Kéa, île des Cyclades, février 2013

Dimítris Dimitriádis, dans son ouvrage – Je meurs comme un pays – il écrit : – J’espère que cette mort viendra vite, car de toute façon, nous ne pouvons guère l’éviter. Elle est inéluctable. Nous sommes entrainés dans le mouvement d’un mécanisme qui ne s’arrêtera pas tant qu’il ne sera pas achevé”.

Il faut que quelque chose de ce pays meure. Qu’il disparaisse complètement, car en pourrissant lentement, parfois de manière sous-cutanée, la maladie se propage. Il faut que quelque chose meure, pour voir comment quelque chose d’autre émergera. Pas quelque chose de simplement nouveau, de peu brillant, d’incertain, mais ce renouveau… relevant de l’immaturité qui naît de la certitude que tout ce que nous avons vécu et parcouru jusqu’à présent, est terminé. Nous ne regardons plus en arrière”.

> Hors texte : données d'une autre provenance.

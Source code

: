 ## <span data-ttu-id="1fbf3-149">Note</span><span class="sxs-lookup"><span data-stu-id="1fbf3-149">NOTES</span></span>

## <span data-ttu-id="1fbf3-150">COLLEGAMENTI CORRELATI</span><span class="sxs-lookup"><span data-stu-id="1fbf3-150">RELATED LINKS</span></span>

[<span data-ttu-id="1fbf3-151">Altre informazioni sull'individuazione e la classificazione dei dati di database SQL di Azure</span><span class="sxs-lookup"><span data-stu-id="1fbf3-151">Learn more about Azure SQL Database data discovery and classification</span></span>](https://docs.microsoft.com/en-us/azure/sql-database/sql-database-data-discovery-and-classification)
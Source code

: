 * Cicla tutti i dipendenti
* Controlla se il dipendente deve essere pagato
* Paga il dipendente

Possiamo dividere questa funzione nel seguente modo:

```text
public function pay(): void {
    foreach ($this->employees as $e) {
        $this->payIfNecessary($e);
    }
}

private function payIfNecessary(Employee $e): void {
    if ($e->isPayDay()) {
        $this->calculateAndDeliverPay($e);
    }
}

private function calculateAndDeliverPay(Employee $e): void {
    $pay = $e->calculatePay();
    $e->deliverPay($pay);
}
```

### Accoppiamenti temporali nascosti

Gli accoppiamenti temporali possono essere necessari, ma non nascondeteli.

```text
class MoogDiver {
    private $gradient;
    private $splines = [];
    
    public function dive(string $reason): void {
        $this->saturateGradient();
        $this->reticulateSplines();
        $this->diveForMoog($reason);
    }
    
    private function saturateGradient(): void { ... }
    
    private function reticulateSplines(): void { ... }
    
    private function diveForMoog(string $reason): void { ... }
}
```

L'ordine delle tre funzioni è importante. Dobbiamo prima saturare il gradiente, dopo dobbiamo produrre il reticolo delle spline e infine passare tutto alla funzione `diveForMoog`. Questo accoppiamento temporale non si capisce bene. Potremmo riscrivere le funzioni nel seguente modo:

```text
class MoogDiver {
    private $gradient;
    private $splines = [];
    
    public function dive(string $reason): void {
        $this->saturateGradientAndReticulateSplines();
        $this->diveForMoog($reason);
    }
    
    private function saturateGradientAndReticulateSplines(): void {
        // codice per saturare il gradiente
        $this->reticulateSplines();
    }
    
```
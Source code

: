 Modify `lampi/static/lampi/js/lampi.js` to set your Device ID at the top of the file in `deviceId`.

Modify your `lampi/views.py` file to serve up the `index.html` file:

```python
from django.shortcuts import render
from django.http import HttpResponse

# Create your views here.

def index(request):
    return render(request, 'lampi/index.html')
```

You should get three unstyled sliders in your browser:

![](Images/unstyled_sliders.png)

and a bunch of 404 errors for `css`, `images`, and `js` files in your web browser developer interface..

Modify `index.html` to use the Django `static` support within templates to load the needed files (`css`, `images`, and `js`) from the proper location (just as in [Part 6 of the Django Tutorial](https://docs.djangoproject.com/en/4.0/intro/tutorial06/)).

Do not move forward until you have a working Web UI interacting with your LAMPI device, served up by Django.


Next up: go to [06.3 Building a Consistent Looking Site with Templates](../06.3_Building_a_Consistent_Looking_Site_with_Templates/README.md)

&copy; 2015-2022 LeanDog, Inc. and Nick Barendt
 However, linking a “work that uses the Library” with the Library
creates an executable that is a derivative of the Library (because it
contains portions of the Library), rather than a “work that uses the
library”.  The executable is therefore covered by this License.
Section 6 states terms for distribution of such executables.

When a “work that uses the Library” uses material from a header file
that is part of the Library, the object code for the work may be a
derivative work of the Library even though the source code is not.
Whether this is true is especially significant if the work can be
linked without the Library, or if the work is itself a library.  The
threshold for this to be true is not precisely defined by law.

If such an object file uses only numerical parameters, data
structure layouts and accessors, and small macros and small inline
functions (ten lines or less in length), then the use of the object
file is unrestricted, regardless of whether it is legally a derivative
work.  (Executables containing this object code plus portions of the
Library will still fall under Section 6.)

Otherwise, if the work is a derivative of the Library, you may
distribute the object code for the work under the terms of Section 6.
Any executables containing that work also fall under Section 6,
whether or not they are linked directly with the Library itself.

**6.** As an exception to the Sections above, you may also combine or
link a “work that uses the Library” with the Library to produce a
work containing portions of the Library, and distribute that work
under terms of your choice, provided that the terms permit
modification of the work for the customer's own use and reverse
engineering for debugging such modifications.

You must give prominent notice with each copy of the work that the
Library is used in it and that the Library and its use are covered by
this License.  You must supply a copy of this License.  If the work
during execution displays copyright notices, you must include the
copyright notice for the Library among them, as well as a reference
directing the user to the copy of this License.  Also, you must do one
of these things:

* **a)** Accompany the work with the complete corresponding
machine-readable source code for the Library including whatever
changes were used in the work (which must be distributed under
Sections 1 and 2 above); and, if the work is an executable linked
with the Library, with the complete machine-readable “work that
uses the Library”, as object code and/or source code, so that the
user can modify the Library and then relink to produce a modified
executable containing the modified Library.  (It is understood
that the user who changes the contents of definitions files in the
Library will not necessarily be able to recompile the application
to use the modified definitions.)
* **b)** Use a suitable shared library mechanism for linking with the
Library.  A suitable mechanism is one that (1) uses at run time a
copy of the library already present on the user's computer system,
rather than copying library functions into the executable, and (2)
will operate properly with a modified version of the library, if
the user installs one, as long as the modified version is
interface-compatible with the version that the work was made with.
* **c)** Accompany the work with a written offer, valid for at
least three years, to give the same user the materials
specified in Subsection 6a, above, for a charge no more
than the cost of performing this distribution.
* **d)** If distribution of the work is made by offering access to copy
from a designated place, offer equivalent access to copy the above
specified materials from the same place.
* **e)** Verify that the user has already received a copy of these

Voilà pour le cri de cœur d’Élena Ólga Christídis, quand elle décrit comment elle a été contrainte de passer… une seule nuit à Santorin. Je précise que le livre “Je meurs comme un pays” est une œuvre en prose de Dimítris Dimitriádis, publiée en 1978. À travers une écriture violente et visionnaire, l’auteur raconte l’effondrement d’un pays et de son âme nationale. Qualifiée de tragédie intemporelle, l’œuvre a été présentée au théâtre, y compris à Avignon dans le cadre de son festival. Son texte aborde des questions d’histoire, de politique, de société et d’érudition. Enfin, “Je meurs comme un pays” a été traduit en français par Michel Volkovitch, publié aux éditions “Les Solitaires Intempestifs” en 2005.

Kéa, île des Cyclades, février 2013

Nous ne regardons plus en arrière… et pourtant. Déjà, la Grèce Autrement ne propose en aucun cas les îles, et quant à mes photographies illustrant ce texte, je les ai prises il y en 2013 à Kéa, île des Cyclades, visitée comme il se doit… en plein mois de février.

Disons enfin que pour la Grèce de l’Antiquité, le mois de février correspond généralement au mois appelé Anthestérion, notamment à Athènes, faisant de ce dernier mois un temps de purification et de fêtes, avant l’entrée dans le printemps. Il s’agissait ainsi d’un moment de transition, de célébration de la vie et de la nature renaissante.

À condition seulement et de nos jours… que le cirque thématique s’arrête.